(DATASET EXCERPTS):
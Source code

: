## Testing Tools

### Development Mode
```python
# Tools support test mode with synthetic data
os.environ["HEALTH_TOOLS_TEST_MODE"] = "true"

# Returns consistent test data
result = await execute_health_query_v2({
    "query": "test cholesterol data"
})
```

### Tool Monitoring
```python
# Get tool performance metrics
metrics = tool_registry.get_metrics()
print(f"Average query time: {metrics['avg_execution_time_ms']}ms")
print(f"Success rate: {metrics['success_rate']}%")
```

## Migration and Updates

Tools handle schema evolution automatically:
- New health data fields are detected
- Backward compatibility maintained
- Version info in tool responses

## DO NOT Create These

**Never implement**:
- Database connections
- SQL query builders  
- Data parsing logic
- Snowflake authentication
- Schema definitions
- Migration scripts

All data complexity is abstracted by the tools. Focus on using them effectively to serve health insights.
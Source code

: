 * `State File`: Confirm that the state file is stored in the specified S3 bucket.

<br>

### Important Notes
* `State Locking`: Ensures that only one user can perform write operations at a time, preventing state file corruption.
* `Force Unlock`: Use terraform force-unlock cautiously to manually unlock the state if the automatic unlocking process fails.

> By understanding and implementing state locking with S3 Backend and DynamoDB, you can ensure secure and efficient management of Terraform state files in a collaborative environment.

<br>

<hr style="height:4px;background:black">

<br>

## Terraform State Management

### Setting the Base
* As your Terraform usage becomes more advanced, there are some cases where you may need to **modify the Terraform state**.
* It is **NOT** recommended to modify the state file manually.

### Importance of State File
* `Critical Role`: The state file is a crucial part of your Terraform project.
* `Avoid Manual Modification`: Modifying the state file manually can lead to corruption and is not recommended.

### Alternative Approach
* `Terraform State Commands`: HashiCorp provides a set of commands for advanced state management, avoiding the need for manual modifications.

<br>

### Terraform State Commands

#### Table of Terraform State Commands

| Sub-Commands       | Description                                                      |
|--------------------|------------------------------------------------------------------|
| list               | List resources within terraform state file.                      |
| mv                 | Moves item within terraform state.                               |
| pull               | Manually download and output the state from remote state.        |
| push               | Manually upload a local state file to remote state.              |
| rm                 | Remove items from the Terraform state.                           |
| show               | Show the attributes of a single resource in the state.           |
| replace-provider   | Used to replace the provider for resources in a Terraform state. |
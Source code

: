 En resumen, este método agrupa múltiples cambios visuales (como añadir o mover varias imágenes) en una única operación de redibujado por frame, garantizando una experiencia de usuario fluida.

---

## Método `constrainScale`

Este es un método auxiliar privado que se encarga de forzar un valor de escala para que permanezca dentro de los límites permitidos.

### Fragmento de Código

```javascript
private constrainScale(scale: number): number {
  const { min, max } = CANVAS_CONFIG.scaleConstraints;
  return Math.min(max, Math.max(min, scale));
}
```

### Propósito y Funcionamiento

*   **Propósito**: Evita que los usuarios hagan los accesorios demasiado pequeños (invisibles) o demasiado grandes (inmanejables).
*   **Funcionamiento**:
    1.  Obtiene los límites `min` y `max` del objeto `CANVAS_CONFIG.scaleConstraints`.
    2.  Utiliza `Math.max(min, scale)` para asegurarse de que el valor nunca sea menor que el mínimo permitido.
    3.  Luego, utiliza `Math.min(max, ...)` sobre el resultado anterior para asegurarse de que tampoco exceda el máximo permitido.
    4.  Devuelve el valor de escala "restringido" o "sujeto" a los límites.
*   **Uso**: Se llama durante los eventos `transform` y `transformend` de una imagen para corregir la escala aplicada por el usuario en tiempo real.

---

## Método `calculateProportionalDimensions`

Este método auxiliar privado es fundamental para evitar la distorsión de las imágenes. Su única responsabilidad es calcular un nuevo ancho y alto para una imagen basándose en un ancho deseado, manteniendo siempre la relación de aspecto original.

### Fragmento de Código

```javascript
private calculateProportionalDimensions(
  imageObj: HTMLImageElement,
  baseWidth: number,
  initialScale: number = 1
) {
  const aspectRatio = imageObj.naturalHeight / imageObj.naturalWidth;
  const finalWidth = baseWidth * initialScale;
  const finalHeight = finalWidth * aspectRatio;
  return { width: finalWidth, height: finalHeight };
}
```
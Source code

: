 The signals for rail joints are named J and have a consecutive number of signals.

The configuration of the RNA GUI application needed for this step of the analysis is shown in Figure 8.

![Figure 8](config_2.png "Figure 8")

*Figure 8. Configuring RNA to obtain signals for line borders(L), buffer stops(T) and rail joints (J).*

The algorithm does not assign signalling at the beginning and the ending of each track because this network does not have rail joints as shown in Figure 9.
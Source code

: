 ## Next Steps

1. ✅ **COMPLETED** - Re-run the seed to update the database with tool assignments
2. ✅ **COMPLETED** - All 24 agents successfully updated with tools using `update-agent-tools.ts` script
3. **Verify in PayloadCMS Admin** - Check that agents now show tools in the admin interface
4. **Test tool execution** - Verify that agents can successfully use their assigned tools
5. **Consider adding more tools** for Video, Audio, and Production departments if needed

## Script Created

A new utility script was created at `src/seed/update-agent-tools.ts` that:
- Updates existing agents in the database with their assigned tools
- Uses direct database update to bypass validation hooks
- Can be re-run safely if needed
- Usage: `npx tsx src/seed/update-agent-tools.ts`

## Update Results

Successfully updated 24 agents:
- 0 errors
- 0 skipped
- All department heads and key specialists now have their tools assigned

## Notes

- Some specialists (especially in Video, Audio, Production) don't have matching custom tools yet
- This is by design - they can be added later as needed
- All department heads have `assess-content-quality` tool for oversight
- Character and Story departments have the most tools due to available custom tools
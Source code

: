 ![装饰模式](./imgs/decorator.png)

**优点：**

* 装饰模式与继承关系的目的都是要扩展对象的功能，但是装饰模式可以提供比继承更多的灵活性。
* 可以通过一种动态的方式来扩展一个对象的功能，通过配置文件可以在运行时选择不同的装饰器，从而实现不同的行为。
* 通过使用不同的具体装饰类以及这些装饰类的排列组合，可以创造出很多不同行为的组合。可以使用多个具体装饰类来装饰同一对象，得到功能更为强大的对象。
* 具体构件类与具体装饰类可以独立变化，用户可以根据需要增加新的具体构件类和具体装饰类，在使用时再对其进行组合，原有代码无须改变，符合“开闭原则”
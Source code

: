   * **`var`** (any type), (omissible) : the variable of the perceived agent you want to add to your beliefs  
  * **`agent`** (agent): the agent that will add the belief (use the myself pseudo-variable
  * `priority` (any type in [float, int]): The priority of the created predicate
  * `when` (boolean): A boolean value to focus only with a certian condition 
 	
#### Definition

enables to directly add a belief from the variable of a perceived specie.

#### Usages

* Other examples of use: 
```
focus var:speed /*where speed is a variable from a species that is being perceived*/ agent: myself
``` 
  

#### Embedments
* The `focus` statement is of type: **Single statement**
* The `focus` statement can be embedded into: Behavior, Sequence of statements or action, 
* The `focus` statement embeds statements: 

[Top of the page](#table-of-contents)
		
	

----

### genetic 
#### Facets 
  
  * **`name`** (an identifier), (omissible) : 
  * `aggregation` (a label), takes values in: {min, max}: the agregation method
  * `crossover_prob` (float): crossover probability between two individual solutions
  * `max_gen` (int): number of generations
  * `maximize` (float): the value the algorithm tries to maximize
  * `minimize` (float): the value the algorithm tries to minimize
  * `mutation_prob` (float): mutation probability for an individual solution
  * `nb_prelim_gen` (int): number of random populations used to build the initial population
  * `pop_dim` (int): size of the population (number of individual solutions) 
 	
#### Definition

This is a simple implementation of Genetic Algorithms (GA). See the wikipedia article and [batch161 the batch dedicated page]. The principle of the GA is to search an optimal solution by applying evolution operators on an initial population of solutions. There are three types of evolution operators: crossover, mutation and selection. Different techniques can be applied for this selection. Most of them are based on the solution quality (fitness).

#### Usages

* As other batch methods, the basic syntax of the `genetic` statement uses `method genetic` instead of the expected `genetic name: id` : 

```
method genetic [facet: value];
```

(TASK TO COMPLETE): Begin with the first line of the data above and, please, print each line exactly until you have printed the line containing "state file corruption."; print nothing else.

(ANSWER BOX):
Source code

:## Testing Tools

### Development Mode
```python
# Tools support test mode with synthetic data
os.environ["HEALTH_TOOLS_TEST_MODE"] = "true"

# Returns consistent test data
result = await execute_health_query_v2({
    "query": "test cholesterol data"
})
```

### Tool Monitoring
```python
# Get tool performance metrics
metrics = tool_registry.get_metrics()
print(f"Average query time: {metrics['avg_execution_time_ms']}ms")
print(f"Success rate: {metrics['success_rate']}%")
```

## Migration and Updates

Tools handle schema evolution automatically:
- New health data fields are detected
- Backward compatibility maintained
- Version info in tool responses

## DO NOT Create These

**Never implement**:
- Database connections
- SQL query builders  
- Data parsing logic
- Snowflake authentication
- Schema definitions
- Migration scripts

All data complexity is abstracted by the tools. Focus on using them effectively to serve health insights.
Source code

: * `State File`: Confirm that the state file is stored in the specified S3 bucket.

<br>

### Important Notes
* `State Locking`: Ensures that only one user can perform write operations at a time, preventing state file corruption.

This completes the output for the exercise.